Saudara-saudaraku, Islam sudah banyak disampaikan oleh aneka teori dan dalil. Begitu agung dan indah. Yang dibutuhkan sekarang adalah, mana pribadi-pribadi yang indah dan agung itu ? Mari, kita jadikan diri kita sebagai bukti keindahan Islam, walau secara sederhana.  Alangkah indahnya wajah yang jernih, ceria, senyum yang tulus dan ikhlas, membahagiakan siapapun. Betapa nyamannya suasana saat salam hangat ditebar, saling mendo’akan, menyapa dengan ramah, lembut, dan penuh perhatian. Alangkah agungnya pribadi kita, jika penampilan kita selalu sopan dengan siapapun dan dalam kondisi bagaimana pun. Betapa nikmatnya dipandang, jika pribadi kita santun, mau mendahulukan orang lain, rela mengalah dan memberikan haknya, lapang dada, pemaaf yang tulus dan ingin membalas keburukan dengan kebaikan serta kemuliaan. Ikhlaskan kehidupan hanya kepada Allah jua, karena Dia-lah yang akan membalas setiap perbuatan manusia. Termasuk juga baik buruknya perilaku yang diterima dari orang-orang yang berada disekitar kita, karena Allah Maha Tahu akan semui itu. Seperti yang disampaikan Allah SWT dan juga dalam sabda Rasul-Nya, bahwa sebesar biji zarah pun amal perbuatan manusia akan mendapatkan balasannya di akhirat nanti..karena itu tidak heran juga jika banyak orang yang mengatakan hidup ini ibarat bercocok tanam. Siapa yang menuai benih yang baik, memupuk dan menyiramnya hingga tumbuh subur, maka ia pula yang akan mendapatkan hasil yang baik pula. Begitupun dengan segala hal yang diperbuat manusia selama kehidupannya di akhirat ini, kelak akan mendapatkan balasannya di akhirat.

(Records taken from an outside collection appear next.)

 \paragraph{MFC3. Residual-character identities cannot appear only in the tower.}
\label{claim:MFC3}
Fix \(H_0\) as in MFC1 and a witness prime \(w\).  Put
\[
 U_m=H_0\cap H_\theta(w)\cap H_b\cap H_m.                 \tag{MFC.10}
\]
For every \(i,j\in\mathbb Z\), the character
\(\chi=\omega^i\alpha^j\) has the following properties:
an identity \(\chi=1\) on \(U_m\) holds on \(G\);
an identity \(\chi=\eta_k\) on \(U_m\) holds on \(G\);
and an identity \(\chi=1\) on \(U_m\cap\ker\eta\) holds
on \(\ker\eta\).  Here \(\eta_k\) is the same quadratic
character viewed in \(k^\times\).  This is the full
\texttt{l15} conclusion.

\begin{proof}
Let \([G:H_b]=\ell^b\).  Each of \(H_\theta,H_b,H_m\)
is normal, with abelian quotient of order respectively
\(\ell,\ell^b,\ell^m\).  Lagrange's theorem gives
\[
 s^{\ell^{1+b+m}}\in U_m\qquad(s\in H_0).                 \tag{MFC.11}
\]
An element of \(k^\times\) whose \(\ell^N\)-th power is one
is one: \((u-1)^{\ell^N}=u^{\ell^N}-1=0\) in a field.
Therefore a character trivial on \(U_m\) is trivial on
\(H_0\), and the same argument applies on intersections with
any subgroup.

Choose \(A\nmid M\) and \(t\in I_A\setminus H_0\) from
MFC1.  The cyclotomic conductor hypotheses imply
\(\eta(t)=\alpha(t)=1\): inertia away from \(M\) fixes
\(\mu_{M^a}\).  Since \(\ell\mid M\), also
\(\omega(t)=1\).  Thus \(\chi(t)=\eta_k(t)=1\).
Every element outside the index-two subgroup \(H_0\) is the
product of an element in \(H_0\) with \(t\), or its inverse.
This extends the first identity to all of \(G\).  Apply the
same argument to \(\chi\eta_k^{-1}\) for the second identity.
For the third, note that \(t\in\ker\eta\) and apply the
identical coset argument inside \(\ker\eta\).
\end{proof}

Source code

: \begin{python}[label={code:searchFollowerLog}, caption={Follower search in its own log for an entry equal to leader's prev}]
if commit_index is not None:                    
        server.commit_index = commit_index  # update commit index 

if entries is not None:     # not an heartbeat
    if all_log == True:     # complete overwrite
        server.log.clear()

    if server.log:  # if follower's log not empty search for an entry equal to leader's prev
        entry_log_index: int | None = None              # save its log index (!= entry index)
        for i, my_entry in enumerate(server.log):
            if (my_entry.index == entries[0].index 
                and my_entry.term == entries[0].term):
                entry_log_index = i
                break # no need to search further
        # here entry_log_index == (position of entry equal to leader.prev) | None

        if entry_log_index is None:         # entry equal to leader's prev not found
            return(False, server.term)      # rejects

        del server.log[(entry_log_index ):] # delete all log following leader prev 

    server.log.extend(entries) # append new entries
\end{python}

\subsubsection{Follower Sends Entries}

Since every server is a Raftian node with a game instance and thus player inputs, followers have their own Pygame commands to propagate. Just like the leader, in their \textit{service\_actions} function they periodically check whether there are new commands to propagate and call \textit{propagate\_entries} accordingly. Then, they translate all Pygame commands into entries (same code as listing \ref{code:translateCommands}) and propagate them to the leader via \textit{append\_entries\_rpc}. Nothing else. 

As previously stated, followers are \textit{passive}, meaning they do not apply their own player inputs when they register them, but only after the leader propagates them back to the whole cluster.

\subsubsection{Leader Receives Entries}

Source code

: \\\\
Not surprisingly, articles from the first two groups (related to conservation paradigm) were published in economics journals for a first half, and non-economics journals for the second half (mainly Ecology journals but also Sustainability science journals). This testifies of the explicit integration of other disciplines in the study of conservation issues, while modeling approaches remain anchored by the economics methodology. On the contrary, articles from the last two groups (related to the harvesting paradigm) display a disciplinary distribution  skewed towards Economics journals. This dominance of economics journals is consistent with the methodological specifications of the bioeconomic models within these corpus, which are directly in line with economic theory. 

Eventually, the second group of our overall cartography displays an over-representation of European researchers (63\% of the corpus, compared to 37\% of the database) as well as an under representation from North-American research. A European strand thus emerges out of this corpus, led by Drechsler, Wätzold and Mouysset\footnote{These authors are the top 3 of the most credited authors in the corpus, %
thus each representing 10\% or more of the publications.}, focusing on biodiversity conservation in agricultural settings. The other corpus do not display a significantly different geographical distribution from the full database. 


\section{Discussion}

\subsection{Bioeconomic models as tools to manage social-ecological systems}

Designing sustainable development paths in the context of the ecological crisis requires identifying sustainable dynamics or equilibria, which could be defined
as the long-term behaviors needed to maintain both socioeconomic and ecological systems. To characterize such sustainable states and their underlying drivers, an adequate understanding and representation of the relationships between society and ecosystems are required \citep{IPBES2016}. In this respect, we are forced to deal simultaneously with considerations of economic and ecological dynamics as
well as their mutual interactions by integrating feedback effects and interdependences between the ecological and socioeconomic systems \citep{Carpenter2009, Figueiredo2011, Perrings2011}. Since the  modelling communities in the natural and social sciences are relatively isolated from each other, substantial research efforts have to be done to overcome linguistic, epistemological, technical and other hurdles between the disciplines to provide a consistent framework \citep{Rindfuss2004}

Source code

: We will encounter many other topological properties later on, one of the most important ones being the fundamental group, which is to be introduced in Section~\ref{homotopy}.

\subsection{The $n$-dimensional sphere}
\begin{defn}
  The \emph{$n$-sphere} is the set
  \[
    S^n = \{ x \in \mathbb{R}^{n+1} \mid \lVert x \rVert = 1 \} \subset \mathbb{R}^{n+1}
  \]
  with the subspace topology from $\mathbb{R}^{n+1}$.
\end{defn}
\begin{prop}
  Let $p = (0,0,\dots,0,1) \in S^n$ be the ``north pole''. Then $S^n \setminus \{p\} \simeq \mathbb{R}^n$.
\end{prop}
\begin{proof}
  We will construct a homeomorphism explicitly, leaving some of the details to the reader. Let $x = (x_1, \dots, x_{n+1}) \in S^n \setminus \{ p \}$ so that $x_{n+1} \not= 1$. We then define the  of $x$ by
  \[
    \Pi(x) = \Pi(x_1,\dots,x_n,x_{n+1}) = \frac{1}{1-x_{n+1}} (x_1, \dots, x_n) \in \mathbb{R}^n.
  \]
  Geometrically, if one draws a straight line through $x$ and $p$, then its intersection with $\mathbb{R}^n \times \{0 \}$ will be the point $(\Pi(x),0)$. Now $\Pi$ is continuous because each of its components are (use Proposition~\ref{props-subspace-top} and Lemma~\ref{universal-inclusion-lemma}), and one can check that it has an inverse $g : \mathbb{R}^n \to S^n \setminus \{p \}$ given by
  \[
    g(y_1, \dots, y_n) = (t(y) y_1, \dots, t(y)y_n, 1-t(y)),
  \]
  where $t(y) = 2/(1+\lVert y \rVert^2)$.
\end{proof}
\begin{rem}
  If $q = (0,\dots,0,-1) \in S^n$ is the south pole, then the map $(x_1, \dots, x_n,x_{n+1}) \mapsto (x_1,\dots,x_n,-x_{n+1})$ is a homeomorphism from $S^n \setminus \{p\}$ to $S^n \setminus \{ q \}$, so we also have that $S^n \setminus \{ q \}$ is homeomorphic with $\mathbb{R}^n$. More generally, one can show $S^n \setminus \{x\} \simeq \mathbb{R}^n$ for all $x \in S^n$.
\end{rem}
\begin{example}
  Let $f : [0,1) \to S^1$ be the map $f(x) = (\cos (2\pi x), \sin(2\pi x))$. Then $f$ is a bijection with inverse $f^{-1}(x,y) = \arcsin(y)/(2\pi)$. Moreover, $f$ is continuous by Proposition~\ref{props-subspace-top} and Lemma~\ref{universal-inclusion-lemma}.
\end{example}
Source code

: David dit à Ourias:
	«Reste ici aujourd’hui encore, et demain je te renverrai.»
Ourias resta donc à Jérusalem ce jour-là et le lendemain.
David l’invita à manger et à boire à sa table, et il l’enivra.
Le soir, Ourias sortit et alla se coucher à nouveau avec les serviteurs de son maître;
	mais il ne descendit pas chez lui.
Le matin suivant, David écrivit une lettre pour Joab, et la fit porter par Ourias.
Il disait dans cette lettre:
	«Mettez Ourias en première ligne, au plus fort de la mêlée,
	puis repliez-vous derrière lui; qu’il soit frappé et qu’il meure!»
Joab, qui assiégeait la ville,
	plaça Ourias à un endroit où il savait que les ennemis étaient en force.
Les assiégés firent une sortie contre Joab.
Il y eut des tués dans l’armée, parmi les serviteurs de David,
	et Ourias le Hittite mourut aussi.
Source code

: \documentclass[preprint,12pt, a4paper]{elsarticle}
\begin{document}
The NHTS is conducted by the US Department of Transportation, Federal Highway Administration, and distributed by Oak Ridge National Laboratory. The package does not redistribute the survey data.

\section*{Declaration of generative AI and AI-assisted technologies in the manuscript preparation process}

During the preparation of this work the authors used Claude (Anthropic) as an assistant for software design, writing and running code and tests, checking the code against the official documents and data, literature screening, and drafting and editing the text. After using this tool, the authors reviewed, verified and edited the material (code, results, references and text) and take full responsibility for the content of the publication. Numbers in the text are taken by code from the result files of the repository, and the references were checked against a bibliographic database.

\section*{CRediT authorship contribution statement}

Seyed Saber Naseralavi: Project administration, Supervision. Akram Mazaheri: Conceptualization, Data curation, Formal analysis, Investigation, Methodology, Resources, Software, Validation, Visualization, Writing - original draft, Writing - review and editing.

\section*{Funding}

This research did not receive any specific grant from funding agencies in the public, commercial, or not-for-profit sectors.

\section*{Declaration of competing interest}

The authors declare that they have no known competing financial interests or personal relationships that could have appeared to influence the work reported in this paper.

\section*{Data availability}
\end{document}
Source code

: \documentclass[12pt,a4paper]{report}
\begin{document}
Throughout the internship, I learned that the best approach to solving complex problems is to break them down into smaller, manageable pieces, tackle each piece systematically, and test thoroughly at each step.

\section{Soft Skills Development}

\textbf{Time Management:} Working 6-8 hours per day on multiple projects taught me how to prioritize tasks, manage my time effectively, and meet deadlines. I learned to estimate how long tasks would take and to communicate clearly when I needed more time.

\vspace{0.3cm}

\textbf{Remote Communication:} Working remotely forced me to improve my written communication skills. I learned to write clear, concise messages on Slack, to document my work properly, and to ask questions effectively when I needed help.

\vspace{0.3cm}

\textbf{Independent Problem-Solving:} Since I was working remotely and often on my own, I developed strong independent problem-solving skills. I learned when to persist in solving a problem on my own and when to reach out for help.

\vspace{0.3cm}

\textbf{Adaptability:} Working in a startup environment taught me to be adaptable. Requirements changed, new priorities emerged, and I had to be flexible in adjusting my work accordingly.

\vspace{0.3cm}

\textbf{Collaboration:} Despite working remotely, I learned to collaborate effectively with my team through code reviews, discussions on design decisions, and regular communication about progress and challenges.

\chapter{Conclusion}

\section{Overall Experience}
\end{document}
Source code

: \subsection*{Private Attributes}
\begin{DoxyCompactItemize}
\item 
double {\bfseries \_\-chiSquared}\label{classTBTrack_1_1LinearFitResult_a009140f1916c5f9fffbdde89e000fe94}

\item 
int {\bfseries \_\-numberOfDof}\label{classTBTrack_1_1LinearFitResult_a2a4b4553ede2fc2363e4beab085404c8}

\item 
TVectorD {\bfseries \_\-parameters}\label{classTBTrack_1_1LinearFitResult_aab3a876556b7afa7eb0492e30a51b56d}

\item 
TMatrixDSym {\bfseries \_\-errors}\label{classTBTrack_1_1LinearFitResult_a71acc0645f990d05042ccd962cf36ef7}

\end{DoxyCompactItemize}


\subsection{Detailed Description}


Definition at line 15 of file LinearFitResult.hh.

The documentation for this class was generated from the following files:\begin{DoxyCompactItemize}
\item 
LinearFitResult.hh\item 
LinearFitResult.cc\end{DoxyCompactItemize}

Berkaitan dengan hal itu pulalah, maka umat Islam dituntut untuk mencipatakan pribadinya sebagai jiwa yang memiliki kewibawaan dengan atribut 5 S ini; Senyum, salam, sapa, sopan, dan santun.
Saudaraku, Insya Allah. Andai diri kita sudah berjuang untuk berperilaku lima S ini, semoga kita termasuk dalam golongan mujahidin dan mujahidah yang akan mengobarkan kemuliaan Islam sebagaimana dicita-citakan Rasulullah SAW, Innama buitsu liutammina makarimal akhlak,”Sesungguhnya aku diutus ke bumi ini untuk menyempurnakan kemuliaan akhlak.”